Dr Gernsbacher then shows that assertions that some humans aren't human are not confined to the past. She supplies an example of a statement made by a language researcher at a conference not so many years ago:
“Oh, I’ve seen children with Williams syndrome. They don’t count. They’re not even human. They must belong to some other species entirely.”
As Dr Gernsbacher points out, these spoken words did not make it into print. This contrasts with the situation in autism. Autistics have been prominently denied human status in accolade-laden books and in prominent peer-reviewed papers:
For example, in a recent New York Times “notable book of the year,” an internationally acclaimed psychological scientist segregated autistic people from other humans and placed them “together with robots and chimpanzees.”
Dr Gernsbacher has not named this acclaimed cognitive scientist, but he is instantly recognizable as Steven Pinker. She also provides this quote:
“it’s as if they [autistic people] do not understand or are missing a core aspect of what it is to be human”
Without peeking at the references, I have no trouble instantly attributing this one to Bryna Siegel, who has been an expert witness for the government side in more than one Canadian ABA legal battle (e.g., Wynberg and Hewko).
Dr Gernsbacher goes on to explore of the work of Micheal Tomasello (again, not named, but unmistakable), who published two major target articles in the journal Behavioral and Brain Sciences, in 1993 then in 2005. Dr Tomasello has authored many other articles as well as a highly praised and influential book, which have in common his contention that autistics, like apes, lack the essential features defining humans as human. Here is how Dr Gernsbacher describes the 2005 BBS article:
In a more recent scholarly article, also written with the aim of delineating “the crucial difference between human cognition and that of other species,” autistic people were again segregated from other humans and placed with great apes. After acknowledging that the empirical literature demonstrates that “great apes and children with autism are clearly not blind to all aspects of intentional action,” the authors raised the bar (“understanding the intentional actions and perceptions of others is not by itself sufficient to produce humanlike social and cultural activities”), and continued to pound home their belief that autistic children do not “engage socially and culturally with others in the ways that human children do”; they do not “interact with other persons in the species-typical manner.” Their social behavior is just not human.

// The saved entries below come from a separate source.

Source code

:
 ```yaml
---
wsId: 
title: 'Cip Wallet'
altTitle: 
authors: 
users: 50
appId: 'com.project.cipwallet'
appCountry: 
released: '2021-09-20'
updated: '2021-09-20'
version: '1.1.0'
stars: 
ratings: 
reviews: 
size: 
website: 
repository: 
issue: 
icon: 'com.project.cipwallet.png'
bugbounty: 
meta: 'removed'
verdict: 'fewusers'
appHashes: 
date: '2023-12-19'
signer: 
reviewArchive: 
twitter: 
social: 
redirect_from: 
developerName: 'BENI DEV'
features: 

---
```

What Dr Gernsbacher does not point out is that the examples she provides are not exceptional. There is a list of famous scientists, currently prominent in various disciplines, who have in various ways denied that autistics are human (or even alive). In addition to Steven Pinker, Michael Tomasello, and Bryna Siegel, this list would include Peter Hobson, Fred Volkmar, Thomas Insel, V.S. Ramachandran, Ivar Lovaas, and Paul Bloom.
Dr Gernsbacher concludes:
Why are humans dehumanized? According to Morton Deutsch, this year’s APS James McKeen Cattell award recipient, humans are dehumanized when they are perceived as a threat. What threat do humans with Williams syndrome and autistic humans pose to psychological scientists? A threat to the universality of the scientists’ theories, a threat to the scientists’ ability to accept human diversity?

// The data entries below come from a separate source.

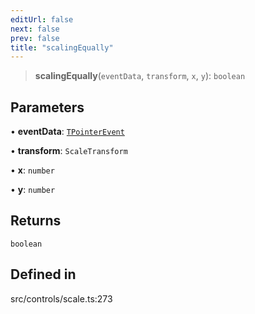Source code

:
 ```yaml
---
editUrl: false
next: false
prev: false
title: "scalingEqually"
---
```


> **scalingEqually**(`eventData`, `transform`, `x`, `y`): `boolean`

## Parameters

• **eventData**: [`TPointerEvent`](/api/type-aliases/tpointerevent/)

• **transform**: `ScaleTransform`

• **x**: `number`

• **y**: `number`

## Returns

`boolean`

## Defined in

src/controls/scale.ts:273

Last fall, a Duquesne University sophomore violated his Catholic university’s code of conduct by posting on Facebook his opinion that homosexual behavior was “subhuman.” Shouldn’t psychological scientists be held to an equally high code of conduct? In addition to being required to remove his offensive comment from the Web, the Duquesne sophomore had to write a 10-page essay on respect for human dignity. I wish some psychological scientists would at least read, if not write, a similar essay.